TASK DESCRIPTION >> Comb through the entries for "text" and pull out each line that holds it.
•••
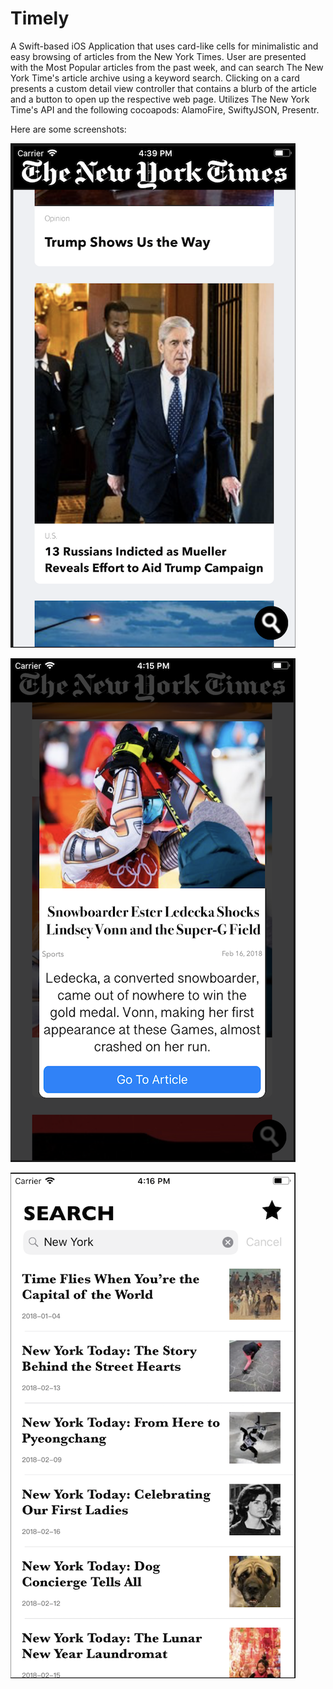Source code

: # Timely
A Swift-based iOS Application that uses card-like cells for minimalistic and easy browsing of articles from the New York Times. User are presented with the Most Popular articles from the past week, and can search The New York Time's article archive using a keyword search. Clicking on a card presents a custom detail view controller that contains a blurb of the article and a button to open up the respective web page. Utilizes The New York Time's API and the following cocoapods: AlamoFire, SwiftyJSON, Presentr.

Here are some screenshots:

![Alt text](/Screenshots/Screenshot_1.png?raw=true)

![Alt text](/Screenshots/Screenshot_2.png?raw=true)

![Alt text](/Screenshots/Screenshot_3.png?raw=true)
•••
EXERCISE ANSWER >>
![Alt text](/Screenshots/Screenshot_1.png?raw=true)
![Alt text](/Screenshots/Screenshot_2.png?raw=true)
![Alt text](/Screenshots/Screenshot_3.png?raw=true)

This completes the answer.